## Instructions for the task
Copy out again, unchanged, the listing below from the line that has "services they comprise." through the line that has "(while the APIs remain stable)".

## Data to use
== == ==

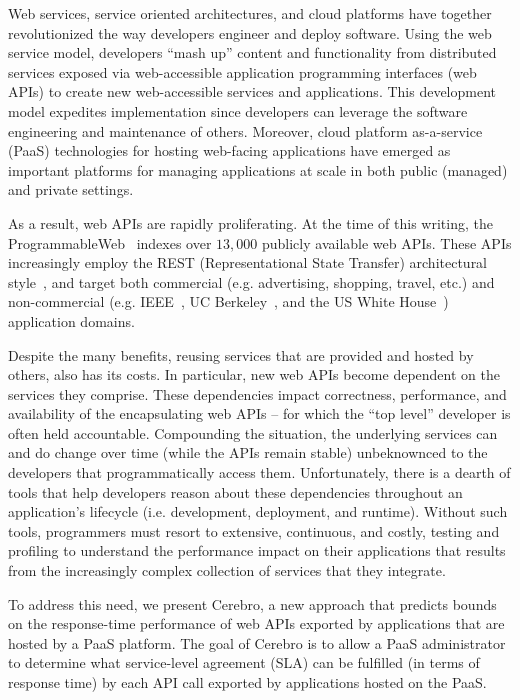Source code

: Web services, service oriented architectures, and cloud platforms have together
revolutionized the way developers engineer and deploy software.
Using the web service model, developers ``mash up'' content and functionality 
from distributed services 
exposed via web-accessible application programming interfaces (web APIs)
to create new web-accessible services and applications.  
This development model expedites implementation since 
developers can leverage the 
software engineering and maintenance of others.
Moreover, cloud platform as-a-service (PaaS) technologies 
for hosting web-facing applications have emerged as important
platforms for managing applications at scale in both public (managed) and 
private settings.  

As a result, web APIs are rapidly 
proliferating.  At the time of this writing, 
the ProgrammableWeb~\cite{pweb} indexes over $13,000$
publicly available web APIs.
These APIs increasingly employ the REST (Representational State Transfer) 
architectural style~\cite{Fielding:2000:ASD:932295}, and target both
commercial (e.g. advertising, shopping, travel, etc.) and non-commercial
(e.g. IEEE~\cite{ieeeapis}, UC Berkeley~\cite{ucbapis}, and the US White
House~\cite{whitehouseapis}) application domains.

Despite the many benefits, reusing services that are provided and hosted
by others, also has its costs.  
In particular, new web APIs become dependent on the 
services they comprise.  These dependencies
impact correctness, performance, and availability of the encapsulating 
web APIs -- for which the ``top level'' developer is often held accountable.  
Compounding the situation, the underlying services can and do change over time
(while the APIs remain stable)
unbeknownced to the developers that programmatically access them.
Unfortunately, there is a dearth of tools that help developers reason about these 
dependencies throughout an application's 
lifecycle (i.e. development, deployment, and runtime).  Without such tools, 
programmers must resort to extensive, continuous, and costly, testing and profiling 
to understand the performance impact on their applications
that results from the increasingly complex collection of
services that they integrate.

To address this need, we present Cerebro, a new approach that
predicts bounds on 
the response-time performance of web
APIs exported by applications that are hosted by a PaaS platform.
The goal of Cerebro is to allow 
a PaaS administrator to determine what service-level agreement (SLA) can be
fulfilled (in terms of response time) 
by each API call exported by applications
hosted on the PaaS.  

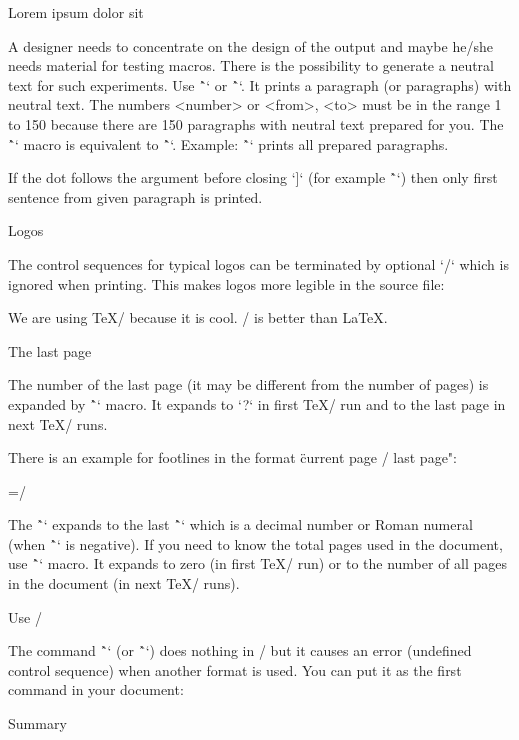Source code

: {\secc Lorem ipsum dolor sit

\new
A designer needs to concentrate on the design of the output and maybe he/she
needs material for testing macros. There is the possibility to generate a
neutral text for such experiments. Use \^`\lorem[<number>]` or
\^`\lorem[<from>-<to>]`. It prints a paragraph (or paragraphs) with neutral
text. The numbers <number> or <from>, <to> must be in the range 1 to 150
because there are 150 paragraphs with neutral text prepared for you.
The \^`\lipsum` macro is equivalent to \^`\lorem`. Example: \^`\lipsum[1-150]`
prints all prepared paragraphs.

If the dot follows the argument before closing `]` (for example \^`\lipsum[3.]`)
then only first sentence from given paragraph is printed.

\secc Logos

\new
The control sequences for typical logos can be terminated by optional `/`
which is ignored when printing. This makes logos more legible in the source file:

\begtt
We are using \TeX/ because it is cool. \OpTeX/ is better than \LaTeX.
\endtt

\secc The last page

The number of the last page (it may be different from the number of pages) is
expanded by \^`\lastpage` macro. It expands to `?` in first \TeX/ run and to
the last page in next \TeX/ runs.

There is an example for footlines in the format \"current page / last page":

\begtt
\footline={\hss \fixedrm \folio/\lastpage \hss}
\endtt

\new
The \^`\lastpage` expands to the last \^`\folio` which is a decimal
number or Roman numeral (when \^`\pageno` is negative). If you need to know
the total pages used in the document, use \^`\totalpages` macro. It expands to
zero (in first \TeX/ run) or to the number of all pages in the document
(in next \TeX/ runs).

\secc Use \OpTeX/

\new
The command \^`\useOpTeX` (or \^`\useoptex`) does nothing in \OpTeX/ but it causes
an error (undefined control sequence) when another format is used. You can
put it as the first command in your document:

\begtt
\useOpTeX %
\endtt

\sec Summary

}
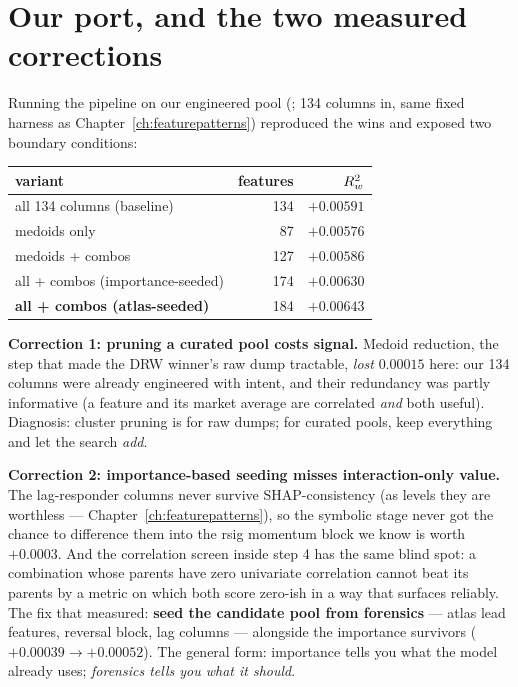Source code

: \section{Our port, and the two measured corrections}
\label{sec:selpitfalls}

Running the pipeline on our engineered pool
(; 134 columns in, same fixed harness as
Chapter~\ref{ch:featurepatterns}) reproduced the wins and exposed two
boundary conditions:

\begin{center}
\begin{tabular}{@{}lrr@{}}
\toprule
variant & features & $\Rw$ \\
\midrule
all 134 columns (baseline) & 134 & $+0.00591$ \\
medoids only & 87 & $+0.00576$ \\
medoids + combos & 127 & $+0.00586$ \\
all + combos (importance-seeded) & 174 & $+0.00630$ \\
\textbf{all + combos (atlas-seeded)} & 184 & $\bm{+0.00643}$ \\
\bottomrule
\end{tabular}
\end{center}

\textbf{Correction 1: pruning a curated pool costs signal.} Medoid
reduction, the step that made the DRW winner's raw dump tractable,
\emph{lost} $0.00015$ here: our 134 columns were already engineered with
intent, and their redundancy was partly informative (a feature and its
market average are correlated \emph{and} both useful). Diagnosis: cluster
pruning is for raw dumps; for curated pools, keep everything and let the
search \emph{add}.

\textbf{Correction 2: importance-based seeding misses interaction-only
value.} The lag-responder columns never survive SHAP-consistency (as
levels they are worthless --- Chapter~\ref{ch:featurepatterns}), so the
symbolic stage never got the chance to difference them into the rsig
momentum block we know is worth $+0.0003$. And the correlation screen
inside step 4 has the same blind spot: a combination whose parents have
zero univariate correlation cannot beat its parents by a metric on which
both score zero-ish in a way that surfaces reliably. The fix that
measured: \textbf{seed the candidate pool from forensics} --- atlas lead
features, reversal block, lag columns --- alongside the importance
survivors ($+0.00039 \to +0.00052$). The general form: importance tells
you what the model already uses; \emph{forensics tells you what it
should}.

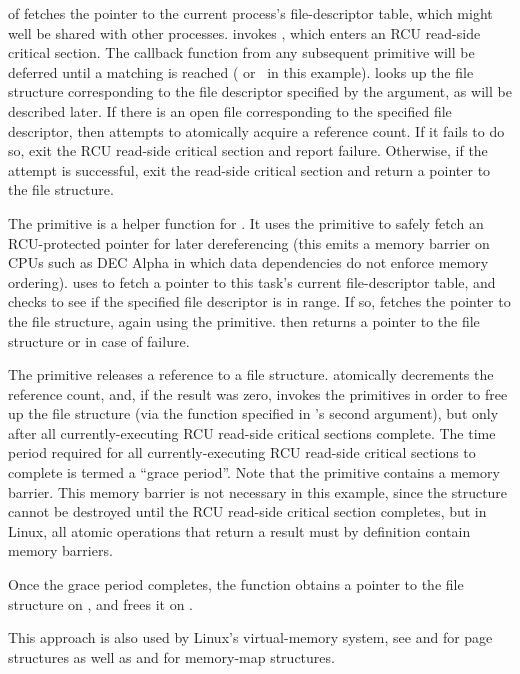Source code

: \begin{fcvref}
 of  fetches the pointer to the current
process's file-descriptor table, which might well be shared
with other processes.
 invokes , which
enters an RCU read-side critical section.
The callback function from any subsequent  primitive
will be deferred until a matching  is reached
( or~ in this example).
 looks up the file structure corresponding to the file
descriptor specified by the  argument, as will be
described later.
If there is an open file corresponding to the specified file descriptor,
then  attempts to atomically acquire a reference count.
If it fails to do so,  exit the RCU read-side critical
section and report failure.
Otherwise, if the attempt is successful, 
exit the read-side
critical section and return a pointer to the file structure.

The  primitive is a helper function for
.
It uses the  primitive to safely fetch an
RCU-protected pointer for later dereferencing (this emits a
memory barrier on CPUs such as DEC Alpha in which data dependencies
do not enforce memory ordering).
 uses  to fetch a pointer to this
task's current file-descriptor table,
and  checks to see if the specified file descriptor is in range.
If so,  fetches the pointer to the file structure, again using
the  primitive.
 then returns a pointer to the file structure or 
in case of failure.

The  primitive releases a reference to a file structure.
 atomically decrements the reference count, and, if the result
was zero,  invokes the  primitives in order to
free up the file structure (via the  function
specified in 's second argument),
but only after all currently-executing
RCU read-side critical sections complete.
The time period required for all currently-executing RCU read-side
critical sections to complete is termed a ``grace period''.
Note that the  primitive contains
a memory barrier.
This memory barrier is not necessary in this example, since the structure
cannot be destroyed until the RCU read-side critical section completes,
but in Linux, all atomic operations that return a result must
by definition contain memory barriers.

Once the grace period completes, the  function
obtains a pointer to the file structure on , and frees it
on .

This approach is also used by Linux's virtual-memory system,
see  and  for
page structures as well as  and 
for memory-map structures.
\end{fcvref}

== == ==

## Response
services they comprise.  These dependencies
impact correctness, performance, and availability of the encapsulating 
web APIs -- for which the ``top level'' developer is often held accountable.  
Compounding the situation, the underlying services can and do change over time
(while the APIs remain stable)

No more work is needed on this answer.